The action of fresh water on the gently inclined Wealden district,
when upraised, could hardly have been great, but it would somewhat
reduce the above estimate. On the other hand, during oscillations of
level, which we know this area has undergone, the surface may have
existed for millions of years as land, and thus have escaped the
action of the sea: when deeply submerged for perhaps equally long
periods, it would, likewise, have escaped the action of the
coast-waves. So that in all probability a far longer period than 300
million years has elapsed since the latter part of the Secondary
period.

I have made these few remarks because it is highly important for us to
gain some notion, however imperfect, of the lapse of years. During
each of these years, over the whole world, the land and the water has
been peopled by hosts of living forms. What an infinite number of
generations, which the mind cannot grasp, must have succeeded each
other in the long roll of years! Now turn to our richest geological
museums, and what a paltry display we behold!
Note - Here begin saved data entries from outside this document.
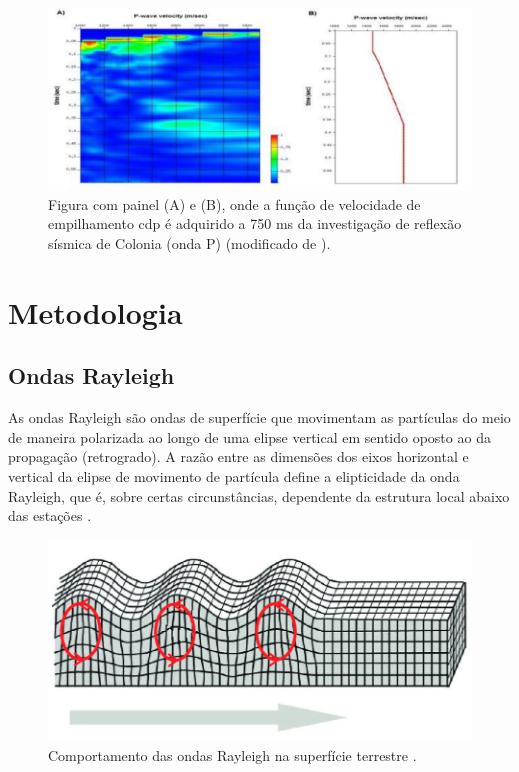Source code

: \documentclass[smallextended]{svjour3}       %
\begin{document}
\begin{figure}[!hbtp]
  \begin{center}
  
  \includegraphics[scale=0.5]{Figures/fig2.png}
  \end{center}
  \caption{Figura com painel (A) e (B), onde a função de velocidade de empilhamento cdp é adquirido a 750 ms da investigação de reflexão sísmica de Colonia (onda P) (modificado de \citealp{riccomini2011colonia}).
  }
  \label{fun_vel}
\end{figure}


\section{Metodologia}
\label{methods}

\subsection{Ondas Rayleigh}

As ondas Rayleigh são ondas de superfície que movimentam as partículas do meio de maneira polarizada ao longo de uma elipse vertical em sentido oposto ao da propagação (retrogrado). A razão entre as dimensões dos eixos horizontal e vertical da elipse de movimento de partícula define a elipticidade da onda Rayleigh, que é, sobre certas circunstâncias, dependente da estrutura local abaixo das estações \citep{berbellini2019constraining}.

\begin{figure}[!hbtp]
\begin{center}

\includegraphics[scale=0.5]{Figures/ondas_rayleigh.png}
\end{center}
\caption{Comportamento das ondas Rayleigh na superfície terrestre \citep{de2009filtragem}.}
\label{ondas_rayleigh}
\end{figure}
\end{document}
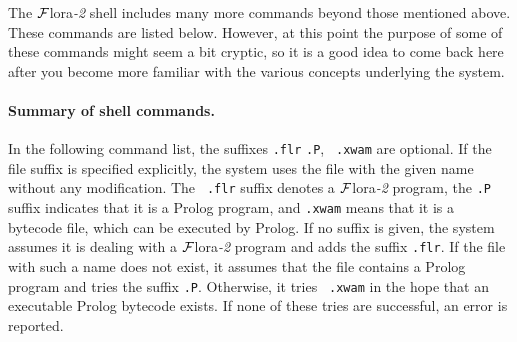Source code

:\documentclass[11pt]{article}
\newcommand{\FLORA}{{\mbox{\sc ${\cal F}${lora}\rm\emph{-2}}}\xspace}
\newcommand{\ofile}{xwam}
\begin{document}
The \FLORA shell includes many more commands beyond those mentioned above.
These commands are listed below. However, at this point the purpose of some
of these commands might seem a bit cryptic, so it is a good idea to come
back here after you become more familiar with the various concepts
underlying the system.

\paragraph{Summary of shell commands.}
In the following command list, the suffixes {\tt .flr} {\tt .P}, {\tt
  .\ofile} are optional. If the file suffix is specified explicitly, the
system uses the file with the given name without any modification. The {\tt
  .flr} suffix denotes a \FLORA program, the {\tt .P} suffix indicates that
it is a Prolog program, and {\tt .\ofile} means that it is a bytecode file,
which can be executed by Prolog.  If no suffix is given, the system assumes it
is dealing with a \FLORA program and adds the suffix {\tt .flr}. If the
file with such a name does not exist, it assumes that the file contains a
Prolog program and tries the suffix {\tt .P}. Otherwise, it tries {\tt
  .\ofile} in the hope that an executable Prolog bytecode exists. If none of
these tries are successful, an error is reported.
%
\end{document}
ON THE POORNESS OF OUR PALAEONTOLOGICAL COLLECTIONS.

That our palaeontological collections are very imperfect, is admitted
by every one. The remark of that admirable palaeontologist, the late
Edward Forbes, should not be forgotten, namely, that numbers of our
fossil species are known and named from single and often broken
specimens, or from a few specimens collected on some one spot. Only a
small portion of the surface of the earth has been geologically
explored, and no part with sufficient care, as the important
discoveries made every year in Europe prove. No organism wholly soft
can be preserved. Shells and bones will decay and disappear when left
on the bottom of the sea, where sediment is not accumulating. I
believe we are continually taking a most erroneous view, when we
tacitly admit to ourselves that sediment is being deposited over
nearly the whole bed of the sea, at a rate sufficiently quick to embed
and preserve fossil remains. Throughout an enormously large proportion
of the ocean, the bright blue tint of the water bespeaks its purity.
The many cases on record of a formation conformably covered, after an
enormous interval of time, by another and later formation, without the
underlying bed having suffered in the interval any wear and tear, seem
explicable only on the view of the bottom of the sea not rarely lying
for ages in an unaltered condition. The remains which do become
embedded, if in sand or gravel, will when the beds are upraised
generally be dissolved by the percolation of rain-water. I suspect
that but few of the very many animals which live on the beach between
high and low watermark are preserved. For instance, the several
species of the Chthamalinae (a sub-family of sessile cirripedes) coat
the rocks all over the world in infinite numbers: they are all
strictly littoral, with the exception of a single Mediterranean
species, which inhabits deep water and has been found fossil in
Sicily, whereas not one other species has hitherto been found in any
tertiary formation: yet it is now known that the genus Chthamalus
existed during the chalk period. The molluscan genus Chiton offers a
partially analogous case.

With respect to the terrestrial productions which lived during the
Secondary and Palaeozoic periods, it is superfluous to state that our
evidence from fossil remains is fragmentary in an extreme degree. For
instance, not a land shell is known belonging to either of these vast
periods, with one exception discovered by Sir C. Lyell in the
carboniferous strata of North America. In regard to mammiferous
remains, a single glance at the historical table published in the
Supplement to Lyell's Manual, will bring home the truth, how
accidental and rare is their preservation, far better than pages of
detail. Nor is their rarity surprising, when we remember how large a
proportion of the bones of tertiary mammals have been discovered
either in caves or in lacustrine deposits; and that not a cave or true
lacustrine bed is known belonging to the age of our secondary or
palaeozoic formations.

But the imperfection in the geological record mainly results from
another and more important cause than any of the foregoing; namely,
from the several formations being separated from each other by wide
intervals of time. When we see the formations tabulated in written
works, or when we follow them in nature, it is difficult to avoid
believing that they are closely consecutive. But we know, for
instance, from Sir R. Murchison's great work on Russia, what wide gaps
there are in that country between the superimposed formations; so it
is in North America, and in many other parts of the world. The most
skilful geologist, if his attention had been exclusively confined to
these large territories, would never have suspected that during the
periods which were blank and barren in his own country, great piles of
sediment, charged with new and peculiar forms of life, had elsewhere
been accumulated. And if in each separate territory, hardly any idea
can be formed of the length of time which has elapsed between the
consecutive formations, we may infer that this could nowhere be
ascertained. The frequent and great changes in the mineralogical
composition of consecutive formations, generally implying great
changes in the geography of the surrounding lands, whence the sediment
has been derived, accords with the belief of vast intervals of time
having elapsed between each formation.

But we can, I think, see why the geological formations of each region
are almost invariably intermittent; that is, have not followed each
other in close sequence. Scarcely any fact struck me more when
examining many hundred miles of the South American coasts, which have
been upraised several hundred feet within the recent period, than the
absence of any recent deposits sufficiently extensive to last for even
a short geological period. Along the whole west coast, which is
inhabited by a peculiar marine fauna, tertiary beds are so scantily
developed, that no record of several successive and peculiar marine
faunas will probably be preserved to a distant age. A little
reflection will explain why along the rising coast of the western side
of South America, no extensive formations with recent or tertiary
remains can anywhere be found, though the supply of sediment must for
ages have been great, from the enormous degradation of the coast-rocks
and from muddy streams entering the sea. The explanation, no doubt,
is, that the littoral and sub-littoral deposits are continually worn
away, as soon as they are brought up by the slow and gradual rising of
the land within the grinding action of the coast-waves.